• [Task instructions]:
Starting from the line that contains "module load cray-hdf5", reproduce each line exactly through the end of the material, and include no other lines.
--- Input for this task Enclosed Below ---
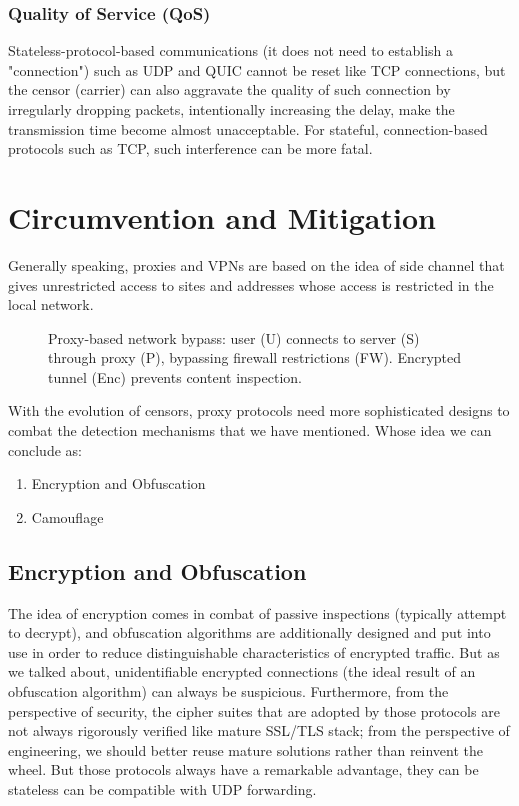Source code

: \documentclass[conference]{IEEEtran}
\begin{document}
\subsubsection{Quality of Service (QoS)}\label{sec:qos}
Stateless-protocol-based communications (it does not need to establish a "connection") such as UDP and QUIC cannot be reset like TCP connections, but the censor (carrier) can also aggravate the quality of such connection by irregularly dropping packets, intentionally increasing the delay, make the transmission time become almost unacceptable.
For stateful, connection-based protocols such as TCP, such interference can be more fatal.

\section{Circumvention and Mitigation}\label{section:cam}
Generally speaking, proxies and VPNs are based on the idea of side channel that gives unrestricted access to sites and addresses whose access is restricted in the local network.

\begin{figure}[!h]
\centering

\caption{Proxy-based network bypass: user (U) connects to server (S) through proxy (P), bypassing firewall restrictions (FW). Encrypted tunnel (Enc) prevents content inspection.}
\label{fig:proxy}
\end{figure}

With the evolution of censors, proxy protocols need more sophisticated designs to combat the detection mechanisms that we have mentioned. Whose idea we can conclude as:
\begin{enumerate}
    \item Encryption and Obfuscation
    \item Camouflage
\end{enumerate}

\subsection{Encryption and Obfuscation}
The idea of encryption comes in combat of passive inspections (typically attempt to decrypt), and obfuscation algorithms are additionally designed and put into use in order to reduce distinguishable characteristics of encrypted traffic.
But as we talked about, unidentifiable encrypted connections (the ideal result of an obfuscation algorithm) can always be suspicious. Furthermore, from the perspective of security, the cipher suites that are adopted by those protocols are not always rigorously verified like mature SSL/TLS stack; from the perspective of engineering, we should better reuse mature solutions rather than reinvent the wheel.
But those protocols always have a remarkable advantage, they can be stateless can be compatible with UDP forwarding.
\end{document}
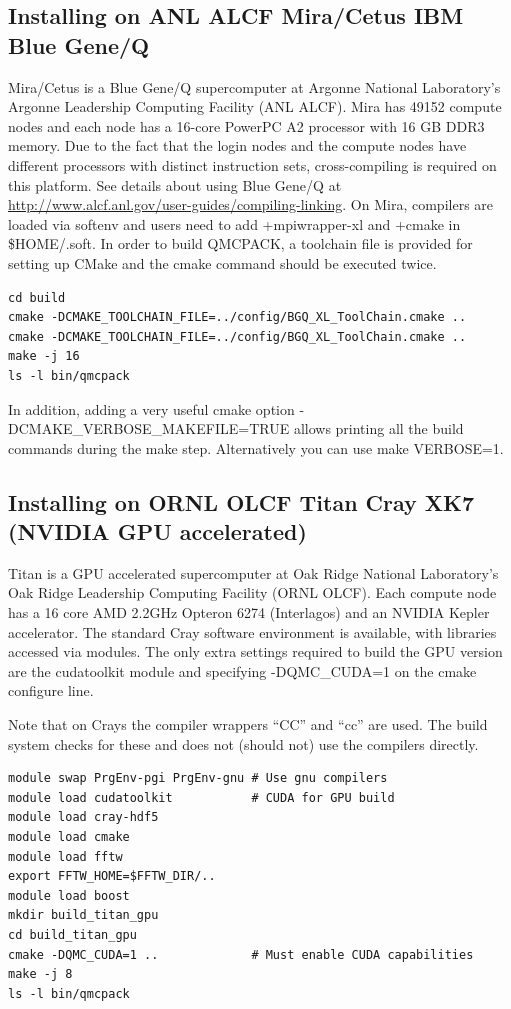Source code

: \subsection{Installing on ANL ALCF Mira/Cetus IBM Blue Gene/Q}
\label{sec:buildbgq}
Mira/Cetus is a Blue Gene/Q supercomputer at Argonne National Laboratory's Argonne Leadership Computing Facility (ANL ALCF). Mira has 49152 compute nodes and each node has a 16-core PowerPC A2 processor with 16 GB DDR3 memory. Due to the fact that the login nodes and the compute nodes have different processors with distinct instruction sets, cross-compiling is required on this platform. See details about using Blue Gene/Q at \url{http://www.alcf.anl.gov/user-guides/compiling-linking}. On Mira, compilers are loaded via softenv and users need to add +mpiwrapper-xl and +cmake in \$HOME/.soft. In order to build QMCPACK, a toolchain file is provided for setting up CMake and the cmake command should be executed twice.

\begin{verbatim}
cd build
cmake -DCMAKE_TOOLCHAIN_FILE=../config/BGQ_XL_ToolChain.cmake ..
cmake -DCMAKE_TOOLCHAIN_FILE=../config/BGQ_XL_ToolChain.cmake ..
make -j 16
ls -l bin/qmcpack
\end{verbatim}

In addition, adding a very useful cmake option
-DCMAKE\_VERBOSE\_MAKEFILE=TRUE allows printing all the build commands
during the make step. Alternatively you can use make VERBOSE=1.

\subsection{Installing on ORNL OLCF Titan Cray XK7 (NVIDIA GPU
  accelerated)}
\label{sec:titanbuildgpu}
Titan is a GPU accelerated supercomputer at Oak Ridge National
Laboratory's  Oak Ridge Leadership Computing Facility  (ORNL OLCF). Each
compute node has a 16 core AMD 2.2GHz Opteron 6274 (Interlagos) and an
NVIDIA Kepler accelerator. The standard Cray software environment is
available, with libraries accessed via modules. The only extra
settings required to build the GPU version are the cudatoolkit module
and specifying -DQMC\_CUDA=1 on the cmake configure line.

Note that on Crays the compiler wrappers ``CC'' and ``cc'' are
used. The build system checks for these and does not (should not) use
the compilers directly.

\begin{verbatim}
module swap PrgEnv-pgi PrgEnv-gnu # Use gnu compilers
module load cudatoolkit           # CUDA for GPU build
module load cray-hdf5
module load cmake
module load fftw
export FFTW_HOME=$FFTW_DIR/..
module load boost
mkdir build_titan_gpu
cd build_titan_gpu
cmake -DQMC_CUDA=1 ..             # Must enable CUDA capabilities
make -j 8
ls -l bin/qmcpack
\end{verbatim}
--- End of Enclosed Input for this task ---
• [Problem solution]:
module load cray-hdf5
module load cmake
module load fftw
export FFTW_HOME=$FFTW_DIR/..
module load boost
mkdir build_titan_gpu
cd build_titan_gpu
cmake -DQMC_CUDA=1 ..             # Must enable CUDA capabilities
make -j 8
ls -l bin/qmcpack
\end{verbatim}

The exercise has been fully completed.